Apa yang dilakukan oleh
pihak militer atas tindakannya yang melakukan penembakan terhadap beberapa
mahasiswa di kawasan Semanggi itu tentu saja dapat kita lihat sebagai sebuah
bentuk tindakan kekerasan yang telah dilakukan oleh negara melalui apa yang
disebut oleh Louis Althuser dengan istilah Revressive
State Apparatus, karena merasa pihaknya yang memiliki kuasa represif dengan
tegas bahkan mmebolehkan dengan cara-cara yang keras pada setiap warga
negaranya.
Jika kita meminjam sudut pandang Althuser tentang Revressive State Apparatus dalam membaca tragedi Semanggi, kita dapat memaknainya bahwa dari pihak militer merasa pihaknya telah memposisikan dirinya sebagai pemilik kekuasaan represif. Sehingga pihaknya merasa membolehkan dirinya untuk melakukan segala macam bentuk tindak kekerasan pada setiap warga negaranya. Dalihnya tentu sangat sederhana, atas nama untuk menjaga keamanan dan ketertiban nasional. Padahal, gerakan massa yang melakukan protes atas pelaksanaan Sidang Istimewa pada November 1998 sebenarnya saat itu berdasarkan atas adanya rasa ketidak percayaan mahasiswa dan masyarakat terhadap pemerintahan BJ. Habibie dan orang-orang di lembaga pemerintahan yang masih terikat dengan Orde Baru.
Jika seandainya memang
benar, bahwa apa yang dilakukan oleh pihak militer dalam menyikapi aksi massa
pada saat itu harus selalu disikapi dengan cara tindak kekerasan karena hal itu
telah dianggap mengancam keamanan dan ketertiban nasional, Pertanyaannya
adalah: Apakah sikap ketidak percayaan pada masyarakat terhadap sebuah bentuk pemerintahan
itu selalu merupakan sebuah bentuk yang dapat mengancam keamanan negara?
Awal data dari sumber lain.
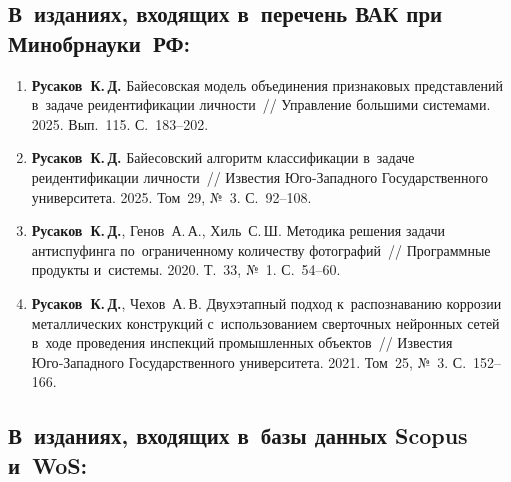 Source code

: \subsection*{В~изданиях, входящих в~перечень ВАК при Минобрнауки~РФ:}

\begin{enumerate}
    \item \textbf{Русаков~К.\,Д.} Байесовская модель объединения признаковых
          представлений в~задаче реидентификации личности~// Управление большими
          системами. 2025. Вып.~115. С.~183--202.
    \item \textbf{Русаков~К.\,Д.} Байесовский алгоритм классификации в~задаче
          реидентификации личности~// Известия Юго‑Западного Государственного
          университета. 2025. Том~29, №~3. С.~92--108.
    \item \textbf{Русаков~К.\,Д.}, Генов~А.\,А., Хиль~С.\,Ш. Методика решения
          задачи антиспуфинга по~ограниченному количеству фотографий~//
          Программные продукты и~системы. 2020. Т.~33, №~1. С.~54--60.
    \item \textbf{Русаков~К.\,Д.}, Чехов~А.\,В. Двухэтапный подход
          к~распознаванию коррозии металлических конструкций с~использованием
          сверточных нейронных сетей в~ходе проведения инспекций промышленных
          объектов~// Известия Юго‑Западного Государственного университета. 2021.
          Том~25, №~3. С.~152--166.
\end{enumerate}

\subsection*{В~изданиях, входящих в~базы данных Scopus и~WoS:}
Dan jika
memang seandainya hal itu benar seperti apa yang dianggap oleh militer bahwa
itu adalah sebuah ancaman, ancaman yang seperti apa? Apakah menyuarakan suara dengan
lantang melalui kata-kata di jalanan adalah sebuah bentuk ancaman?
Atas terjadinya peristiwa
Tragedi Semanggi, kita dapat melihat bahwa, sejarah tidak selamanya semata-mata
selalu mengisahkan tentang suatu peristiwa yang menandakan adanya sifat kepahlawanan.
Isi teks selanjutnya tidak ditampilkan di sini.